Als ich merkte, dass Oleg das nicht verkraftet, habe ich versucht, das Thema zu wechseln. Ich erzählte, ich hätte zuletzt in einer Stadt gearbeitet, in der ein Oberbürgermeisterkandidat gerade dummes Zeug über Homosexuelle gesagt habe. Der Mann hat Schwule sehr direkt mit Aids in Verbindung gebracht und diesen Spruch mit der Seife gemacht, vielleicht hat er die Bundeswehr nicht verkraftet, ich kenne ihn nicht persönlich. Danach wollte er sich entschuldigen und machte alles noch schlimmer, indem er berichtete, er habe doch Freddie Mercury auch geliebt und schätze die Meinung vieler Männer, die schwul seien. Er kramte alles raus, was Herr Spießbürger für tuntig hält und meidet. Er schmiss sich richtig ran und strich den schönsten Satz später aus seiner Entschuldigung: »Am Samstag war ich mit einem Freund nackig im See schwimmen.«

Doch Oleg hatte nicht einmal zugehört. Er war noch ganz bei den Frauen. Jetzt besteht er darauf, dass er in mindestens jeder zweiten Kolumne auftritt, die ich veröffentliche. Ich soll es ihm schriftlich geben. Er will auch ein Zitathonorar, er verlangt eine Griwna pro Wort, das nachweislich er spricht.

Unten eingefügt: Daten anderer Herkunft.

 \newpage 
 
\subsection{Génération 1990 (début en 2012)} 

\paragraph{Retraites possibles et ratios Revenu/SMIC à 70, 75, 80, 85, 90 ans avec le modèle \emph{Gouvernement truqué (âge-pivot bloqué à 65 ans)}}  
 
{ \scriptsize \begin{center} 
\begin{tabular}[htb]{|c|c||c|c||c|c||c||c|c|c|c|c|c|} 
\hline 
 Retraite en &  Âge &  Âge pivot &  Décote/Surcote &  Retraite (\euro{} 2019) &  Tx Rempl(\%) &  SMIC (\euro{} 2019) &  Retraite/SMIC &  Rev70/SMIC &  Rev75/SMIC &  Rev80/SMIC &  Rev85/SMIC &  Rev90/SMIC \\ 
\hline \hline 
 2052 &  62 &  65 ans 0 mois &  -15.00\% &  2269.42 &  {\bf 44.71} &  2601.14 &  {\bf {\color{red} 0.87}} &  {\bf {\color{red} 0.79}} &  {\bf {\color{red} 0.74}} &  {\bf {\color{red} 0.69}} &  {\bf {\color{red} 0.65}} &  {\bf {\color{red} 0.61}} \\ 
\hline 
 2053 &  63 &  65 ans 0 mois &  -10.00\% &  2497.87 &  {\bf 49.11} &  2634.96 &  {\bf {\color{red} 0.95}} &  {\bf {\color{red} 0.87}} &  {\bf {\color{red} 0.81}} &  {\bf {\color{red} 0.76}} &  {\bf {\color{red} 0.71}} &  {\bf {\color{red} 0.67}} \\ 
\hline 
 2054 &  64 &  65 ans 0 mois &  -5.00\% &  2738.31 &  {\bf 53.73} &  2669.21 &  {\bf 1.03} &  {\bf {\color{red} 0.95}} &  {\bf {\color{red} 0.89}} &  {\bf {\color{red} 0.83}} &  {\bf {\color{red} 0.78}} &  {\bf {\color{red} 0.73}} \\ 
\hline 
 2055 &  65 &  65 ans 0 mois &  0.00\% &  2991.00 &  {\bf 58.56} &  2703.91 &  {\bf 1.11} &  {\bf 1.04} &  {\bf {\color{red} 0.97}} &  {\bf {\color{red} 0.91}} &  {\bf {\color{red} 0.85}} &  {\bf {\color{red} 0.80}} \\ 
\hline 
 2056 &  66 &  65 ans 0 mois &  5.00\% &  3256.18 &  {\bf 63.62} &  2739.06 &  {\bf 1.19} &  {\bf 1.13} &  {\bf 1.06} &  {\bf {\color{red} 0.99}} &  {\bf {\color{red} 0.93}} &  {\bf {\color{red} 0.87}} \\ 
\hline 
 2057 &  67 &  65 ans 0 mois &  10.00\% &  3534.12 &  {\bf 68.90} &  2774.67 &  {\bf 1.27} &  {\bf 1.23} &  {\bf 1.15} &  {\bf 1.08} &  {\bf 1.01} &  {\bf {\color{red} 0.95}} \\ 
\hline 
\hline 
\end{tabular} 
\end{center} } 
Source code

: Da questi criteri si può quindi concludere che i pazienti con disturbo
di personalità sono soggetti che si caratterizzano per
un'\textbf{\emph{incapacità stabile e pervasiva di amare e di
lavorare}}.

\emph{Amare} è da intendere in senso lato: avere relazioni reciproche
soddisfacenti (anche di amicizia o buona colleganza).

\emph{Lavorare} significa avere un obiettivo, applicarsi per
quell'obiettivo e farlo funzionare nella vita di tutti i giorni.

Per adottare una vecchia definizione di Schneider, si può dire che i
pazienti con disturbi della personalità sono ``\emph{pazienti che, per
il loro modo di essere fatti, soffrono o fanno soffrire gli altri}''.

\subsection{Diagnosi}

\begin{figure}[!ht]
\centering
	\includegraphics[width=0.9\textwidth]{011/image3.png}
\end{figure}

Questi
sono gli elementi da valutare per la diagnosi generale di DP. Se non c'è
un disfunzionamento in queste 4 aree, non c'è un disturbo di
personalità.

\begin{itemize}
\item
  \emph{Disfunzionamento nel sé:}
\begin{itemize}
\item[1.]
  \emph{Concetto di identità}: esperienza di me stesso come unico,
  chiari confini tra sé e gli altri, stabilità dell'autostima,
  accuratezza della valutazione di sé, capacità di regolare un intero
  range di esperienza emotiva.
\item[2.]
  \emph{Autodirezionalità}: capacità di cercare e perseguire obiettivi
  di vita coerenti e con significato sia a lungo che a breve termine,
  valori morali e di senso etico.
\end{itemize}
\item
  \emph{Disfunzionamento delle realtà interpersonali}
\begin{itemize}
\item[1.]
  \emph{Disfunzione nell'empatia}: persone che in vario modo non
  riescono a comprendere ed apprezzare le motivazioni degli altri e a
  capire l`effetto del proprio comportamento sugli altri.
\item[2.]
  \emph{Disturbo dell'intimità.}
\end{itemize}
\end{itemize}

Gestern Nacht habe ich geträumt, ich sei im Fernsehen. Die Moderatorin begrüßte mich und sagte: »Wenn ich Ihnen vor einem Jahr gesagt hätte, Sie wären heute der erfolgreichste Kolumnist Deutschlands und der Blogger – ich übersetze das mal mit journalistisch angehauchter Schreiber im Internet – , der Blogger mit den meisten Page-Impressions, also sehr vielen Lesern, was hätten Sie mir geantwortet?«
»Zunächst hätte ich Ihnen erklärt, dass dieser Satz für eine Einstiegsfrage kurz vor Mitternacht zu lang sein könnte«, sagte mein Traum-Ich. »Danach hätte ich geantwortet: Jetzt sind wir schon zwei, die das glauben.« Niemand lachte.

Die restlichen zehn Minuten gehörten Oleg. Die Moderatorin erzählte, die Redakteure hätten alles versucht, »diesen Liebling so vieler deutscher Frauen« einzuladen. An dieser Stelle gab es Beifall. Doch Oleg habe abgelehnt und gesagt: »Bei Ihrer Gesprächsrunde handelt es sich um eine Sendung im dritten Programm. Die kann der Kolumnist schön alleine machen. Zu »Wetten, dass...?« würde ich gehen, aber auch nur, wenn Jennifer Lopez käme.« Die Leute fanden das nicht arrogant, sondern witzig. Ich wollte das Thema wechseln und versuchte mich an den Oberbürgermeisterkandidaten zu erinnern, der vor einem Jahr irgendetwas Gemeines über Homosexuelle ... Doch die Moderatorin fragte weiter nach Oleg. Oleg war nicht mehr mein Freund, ich war der Freund von Oleg.

Vor ein paar Minuten habe ich Oleg erklärt, ich könne ihm nicht eine Griwna pro Wort zahlen, das sei nicht refinanzierbar für mich, ich müsste meine Kosten auf die Leser umlegen. Und ich weiß, dass ein solches Verfahren immer Ärger macht, ich habe früher als Reporter in der Provinz oft darüber berichtet. Die Stadt baut einen neuen Bürgersteig und legt um auf die Hausbesitzer, und die wiederum legen um auf die Mieter. Alles wird in Deutschland umgelegt: Abwasserleitungen, Klärwerke, sogar Trauerhallen.

Oleg sagte nur, ehe er die Verhandlungen abbrach: »Leg um, wen du willst. Du bist nichts ohne mich. Das ist die Wahrheit.«

Seine letzten vierzehn Wörter würden mich 14 Griwen kosten, das sind zwei Euro. Wenn Oleg nicht noch ein günstigeres Angebot unterbreitet, schmeiße ich ihn raus.